Sejumlah agenda strategis itu misalnya menciptakan lingkungan sehat yang berakses air bersih. PDAM ikut diberdayakan. Menambah sarana sanitasi melalui peningkatan kesadaran mayarakat tentang konsekuensi BAB sembarang. Apalagi biasanya masyarakat berat mengeluarkan uang untuk kegiatan komunal yang dianggap kurang bermanfaat bagi diri dan keluarganya. Di sinilah peran akademisi dalam memberikan penyuluhan. Sebab, resistensi masyarakat terhadap akademisi, terutama mahasiswa, lebih rendah daripada kepada aparatur dinas pemerintah. Berdayakan mahasiswa. Jadikan mereka duta sanitasi lingkungan.
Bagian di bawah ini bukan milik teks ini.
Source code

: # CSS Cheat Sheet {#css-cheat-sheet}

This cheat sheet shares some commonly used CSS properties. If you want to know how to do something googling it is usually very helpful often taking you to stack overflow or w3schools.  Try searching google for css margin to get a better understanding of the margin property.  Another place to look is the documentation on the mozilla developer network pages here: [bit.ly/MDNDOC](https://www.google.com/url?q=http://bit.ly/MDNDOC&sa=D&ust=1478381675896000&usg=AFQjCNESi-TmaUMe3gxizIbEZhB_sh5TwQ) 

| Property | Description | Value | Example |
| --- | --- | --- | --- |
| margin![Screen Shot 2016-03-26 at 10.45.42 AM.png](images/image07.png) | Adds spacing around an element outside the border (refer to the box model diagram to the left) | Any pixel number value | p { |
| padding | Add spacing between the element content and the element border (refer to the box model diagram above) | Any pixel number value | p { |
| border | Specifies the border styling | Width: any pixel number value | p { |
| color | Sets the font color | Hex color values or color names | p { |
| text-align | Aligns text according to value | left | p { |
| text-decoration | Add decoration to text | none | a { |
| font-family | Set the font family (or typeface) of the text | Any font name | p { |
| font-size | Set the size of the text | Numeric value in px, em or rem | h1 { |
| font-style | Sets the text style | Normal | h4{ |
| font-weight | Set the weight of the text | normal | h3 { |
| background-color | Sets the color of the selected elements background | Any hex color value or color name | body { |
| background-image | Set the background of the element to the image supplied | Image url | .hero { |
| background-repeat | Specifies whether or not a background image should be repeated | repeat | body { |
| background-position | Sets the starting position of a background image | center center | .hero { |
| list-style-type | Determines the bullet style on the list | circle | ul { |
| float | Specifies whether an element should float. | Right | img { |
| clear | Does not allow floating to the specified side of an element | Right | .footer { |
Sekaligus sebagai agen untuk mengembangkan kepemimpinan di masyarakat. Memicu perubahan perilaku masyarakat dan mengembangkan sistem penghargaan kepada  masyarakat yang peduli sanitasi.

Sanitasi 4.0
Istilah sanitasi mungkin masih janggal bagi masyarakat. Apalagi diembel-embeli 4.0. Ini tidak latah. Tapi betul-betul untuk meluaskan pengetahuan dan ilmu masyarakat. Caranya dengan memanfaatkan media sosial Facebook, WA, blog, website, Instagram. Akan dengan mudah program pemerintah tersebar dengan biaya murah dan cepat. Malah bisa gratis. Mahasiswa pasti senang sharing foto kegiatannya. Inilah Sanitasi 4.0 itu. Apalagi Menteri Pendidikan dan Kebudayaan sekarang antusias di bidang internet. GoSan: Go Sanitation. Tinggal menunggu aksi pemerintah kota menuju solusi sanitasi 2020.

Mahasiswa dan masyarakat pasti mendukung. Mereka akan berupaya membuat solusi sendiri kalau dampaknya dirasakan positif. Tidak akan ada lagi kendala investasi dalam pelaksanaan STBM di bidang air minum dan sanitasi. Malah mahasiswa bisa memberikan advokasi untuk masyarakat miskin kota sekaligus meningkatkan pendidikan berperilaku sehat. Dibantu oleh mahasiswa, tahun 2020 bisa dijadikan tumpuan untuk meloncat yang lebih tinggi sehingga catatan sanitasi pada akhir tahun 2020 nanti jauh lebih baik daripada tahun 2019.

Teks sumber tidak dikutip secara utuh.